Plain-text document sources:
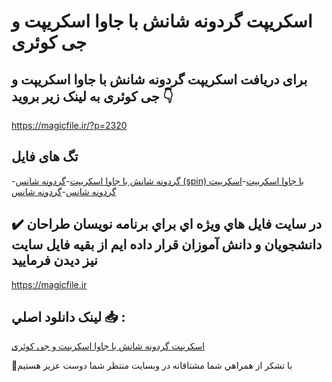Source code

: # اسکریپت گردونه شانش با جاوا اسکریپت و جی کوئری

## برای دریافت اسکریپت گردونه شانش با جاوا اسکریپت و جی کوئری به لینک زیر بروید 👇

https://magicfile.ir/?p=2320

## تگ های فایل

-[گردونه شانش با جاوا اسکریپت](https://magicfile.ir/product/%d8%a7%d8%b3%da%a9%d8%b1%db%8c%d9%be%d8%aa-%da%af%d8%b1%d8%af%d9%88%d9%86%d9%87-%d8%b4%d8%a7%d9%86%d8%b4-%d8%a8%d8%a7-%d8%ac%d8%a7%d9%88%d8%a7-%d8%a7%d8%b3%da%a9%d8%b1%db%8c%d9%be%d8%aa-%d9%88-%d8%ac%db%8c-%da%a9%d9%88%d8%a6%d8%b1%db%8c/)-[گردونه شانس (spin) با جاوا اسکریپت](https://magicfile.ir/product/%d8%a7%d8%b3%da%a9%d8%b1%db%8c%d9%be%d8%aa-%da%af%d8%b1%d8%af%d9%88%d9%86%d9%87-%d8%b4%d8%a7%d9%86%d8%b4-%d8%a8%d8%a7-%d8%ac%d8%a7%d9%88%d8%a7-%d8%a7%d8%b3%da%a9%d8%b1%db%8c%d9%be%d8%aa-%d9%88-%d8%ac%db%8c-%da%a9%d9%88%d8%a6%d8%b1%db%8c/)-[اسکریپت گردونه شانس](https://magicfile.ir/product/%d8%a7%d8%b3%da%a9%d8%b1%db%8c%d9%be%d8%aa-%da%af%d8%b1%d8%af%d9%88%d9%86%d9%87-%d8%b4%d8%a7%d9%86%d8%b4-%d8%a8%d8%a7-%d8%ac%d8%a7%d9%88%d8%a7-%d8%a7%d8%b3%da%a9%d8%b1%db%8c%d9%be%d8%aa-%d9%88-%d8%ac%db%8c-%da%a9%d9%88%d8%a6%d8%b1%db%8c/)-[گردونه شانس](https://magicfile.ir/product/%d8%a7%d8%b3%da%a9%d8%b1%db%8c%d9%be%d8%aa-%da%af%d8%b1%d8%af%d9%88%d9%86%d9%87-%d8%b4%d8%a7%d9%86%d8%b4-%d8%a8%d8%a7-%d8%ac%d8%a7%d9%88%d8%a7-%d8%a7%d8%b3%da%a9%d8%b1%db%8c%d9%be%d8%aa-%d9%88-%d8%ac%db%8c-%da%a9%d9%88%d8%a6%d8%b1%db%8c/)

## ✔️ در سايت فايل هاي ويژه اي براي برنامه نويسان طراحان دانشجويان و دانش آموزان قرار داده ايم از بقيه فايل سايت نيز ديدن فرماييد

https://magicfile.ir


## لينک دانلود اصلي 📥 :

[اسکریپت گردونه شانش با جاوا اسکریپت و جی کوئری](https://magicfile.ir/product/%d8%a7%d8%b3%da%a9%d8%b1%db%8c%d9%be%d8%aa-%da%af%d8%b1%d8%af%d9%88%d9%86%d9%87-%d8%b4%d8%a7%d9%86%d8%b4-%d8%a8%d8%a7-%d8%ac%d8%a7%d9%88%d8%a7-%d8%a7%d8%b3%da%a9%d8%b1%db%8c%d9%be%d8%aa-%d9%88-%d8%ac%db%8c-%da%a9%d9%88%d8%a6%d8%b1%db%8c/) 


🙏با تشکر از همراهي شما مشتاقانه در وبسایت منتظر شما دوست عزیز هستیم

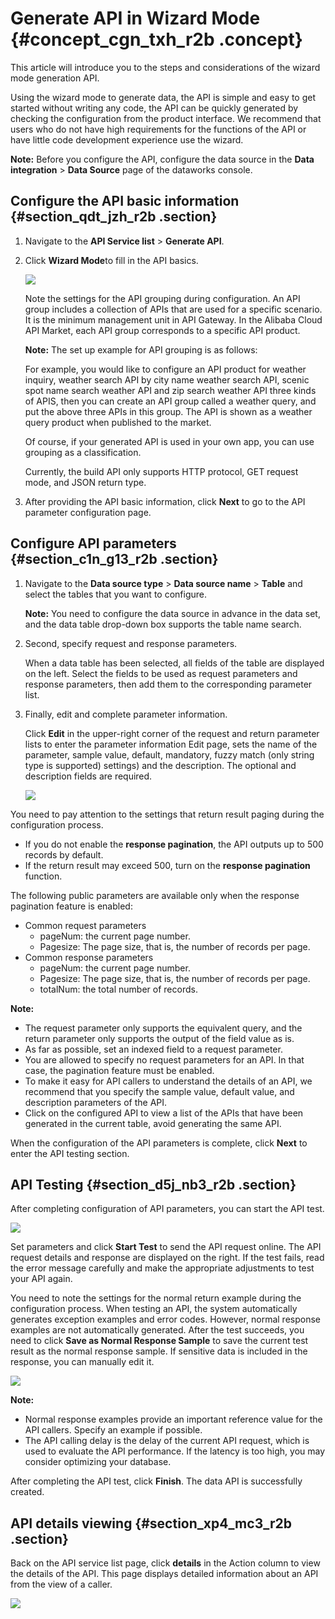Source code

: # Generate API in Wizard Mode {#concept_cgn_txh_r2b .concept}

This article will introduce you to the steps and considerations of the wizard mode generation API.

Using the wizard mode to generate data, the API is simple and easy to get started without writing any code, the API can be quickly generated by checking the configuration from the product interface. We recommend that users who do not have high requirements for the functions of the API or have little code development experience use the wizard.

**Note:** Before you configure the API, configure the data source in the **Data integration** \> **Data Source** page of the dataworks console.

## Configure the API basic information {#section_qdt_jzh_r2b .section}

1.  Navigate to the **API Service list** \> **Generate API**.
2.  Click **Wizard Mode**to fill in the API basics.

    ![](http://static-aliyun-doc.oss-cn-hangzhou.aliyuncs.com/assets/img/16407/15390829168791_en-US.png)

    Note the settings for the API grouping during configuration. An API group includes a collection of APIs that are used for a specific scenario. It is the minimum management unit in API Gateway. In the Alibaba Cloud API Market, each API group corresponds to a specific API product.

    **Note:** The set up example for API grouping is as follows:

    For example, you would like to configure an API product for weather inquiry, weather search API by city name weather search API, scenic spot name search weather API and zip search weather API three kinds of APIS, then you can create an API group called a weather query, and put the above three APIs in this group. The API is shown as a weather query product when published to the market.

    Of course, if your generated API is used in your own app, you can use grouping as a classification.

    Currently, the build API only supports HTTP protocol, GET request mode, and JSON return type.

3.  After providing the API basic information, click **Next** to go to the API parameter configuration page.

## Configure API parameters {#section_c1n_g13_r2b .section}

1.  Navigate to the **Data source type** \> **Data source name** \> **Table** and select the tables that you want to configure.

    **Note:** You need to configure the data source in advance in the data set, and the data table drop-down box supports the table name search.

2.  Second, specify request and response parameters.

    When a data table has been selected, all fields of the table are displayed on the left. Select the fields to be used as request parameters and response parameters, then add them to the corresponding parameter list.

3.  Finally, edit and complete parameter information.

    Click **Edit** in the upper-right corner of the request and return parameter lists to enter the parameter information Edit page, sets the name of the parameter, sample value, default, mandatory, fuzzy match \(only string type is supported\) settings\) and the description. The optional and description fields are required.

    ![](http://static-aliyun-doc.oss-cn-hangzhou.aliyuncs.com/assets/img/16407/15390829168794_en-US.png)


You need to pay attention to the settings that return result paging during the configuration process.

-   If you do not enable the **response pagination**, the API outputs up to 500 records by default.
-   If the return result may exceed 500, turn on the **response pagination** function.

The following public parameters are available only when the response pagination feature is enabled:

-   Common request parameters
    -   pageNum: the current page number.
    -   Pagesize: The page size, that is, the number of records per page.
-   Common response parameters
    -   pageNum: the current page number.
    -   Pagesize: The page size, that is, the number of records per page.
    -   totalNum: the total number of records.

**Note:** 

-   The request parameter only supports the equivalent query, and the return parameter only supports the output of the field value as is.
-   As far as possible, set an indexed field to a request parameter.
-   You are allowed to specify no request parameters for an API. In that case, the pagination feature must be enabled.
-   To make it easy for API callers to understand the details of an API, we recommend that you specify the sample value, default value, and description parameters of the API.
-   Click on the configured API to view a list of the APIs that have been generated in the current table, avoid generating the same API.

When the configuration of the API parameters is complete, click **Next** to enter the API testing section.

## API Testing {#section_d5j_nb3_r2b .section}

After completing configuration of API parameters, you can start the API test.

![](http://static-aliyun-doc.oss-cn-hangzhou.aliyuncs.com/assets/img/16407/15390829178797_en-US.png)

Set parameters and click **Start Test** to send the API request online. The API request details and response are displayed on the right. If the test fails, read the error message carefully and make the appropriate adjustments to test your API again.

You need to note the settings for the normal return example during the configuration process. When testing an API, the system automatically generates exception examples and error codes. However, normal response examples are not automatically generated. After the test succeeds, you need to click **Save as Normal Response Sample** to save the current test result as the normal response sample. If sensitive data is included in the response, you can manually edit it.

![](http://static-aliyun-doc.oss-cn-hangzhou.aliyuncs.com/assets/img/16407/15390829178799_en-US.png)

**Note:** 

-   Normal response examples provide an important reference value for the API callers. Specify an example if possible.
-   The API calling delay is the delay of the current API request, which is used to evaluate the API performance. If the latency is too high, you may consider optimizing your database.

After completing the API test, click **Finish**. The data API is successfully created.

## API details viewing {#section_xp4_mc3_r2b .section}

Back on the API service list page, click **details** in the Action column to view the details of the API. This page displays detailed information about an API from the view of a caller.

![](http://static-aliyun-doc.oss-cn-hangzhou.aliyuncs.com/assets/img/16407/15390829178800_en-US.png)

- [What this task involves]:
Copy the lines of the data above exactly as written, beginning with the line containing "Using the wizard" and ending with the line containing "want to configure.", and leave out all other lines.

- [Answer space]:
Using the wizard mode to generate data, the API is simple and easy to get started without writing any code, the API can be quickly generated by checking the configuration from the product interface. We recommend that users who do not have high requirements for the functions of the API or have little code development experience use the wizard.

**Note:** Before you configure the API, configure the data source in the **Data integration** \> **Data Source** page of the dataworks console.

## Configure the API basic information {#section_qdt_jzh_r2b .section}

1.  Navigate to the **API Service list** \> **Generate API**.
2.  Click **Wizard Mode**to fill in the API basics.

    ![](http://static-aliyun-doc.oss-cn-hangzhou.aliyuncs.com/assets/img/16407/15390829168791_en-US.png)

    Note the settings for the API grouping during configuration. An API group includes a collection of APIs that are used for a specific scenario. It is the minimum management unit in API Gateway. In the Alibaba Cloud API Market, each API group corresponds to a specific API product.

    **Note:** The set up example for API grouping is as follows:

    For example, you would like to configure an API product for weather inquiry, weather search API by city name weather search API, scenic spot name search weather API and zip search weather API three kinds of APIS, then you can create an API group called a weather query, and put the above three APIs in this group. The API is shown as a weather query product when published to the market.

    Of course, if your generated API is used in your own app, you can use grouping as a classification.

    Currently, the build API only supports HTTP protocol, GET request mode, and JSON return type.

3.  After providing the API basic information, click **Next** to go to the API parameter configuration page.

## Configure API parameters {#section_c1n_g13_r2b .section}

1.  Navigate to the **Data source type** \> **Data source name** \> **Table** and select the tables that you want to configure.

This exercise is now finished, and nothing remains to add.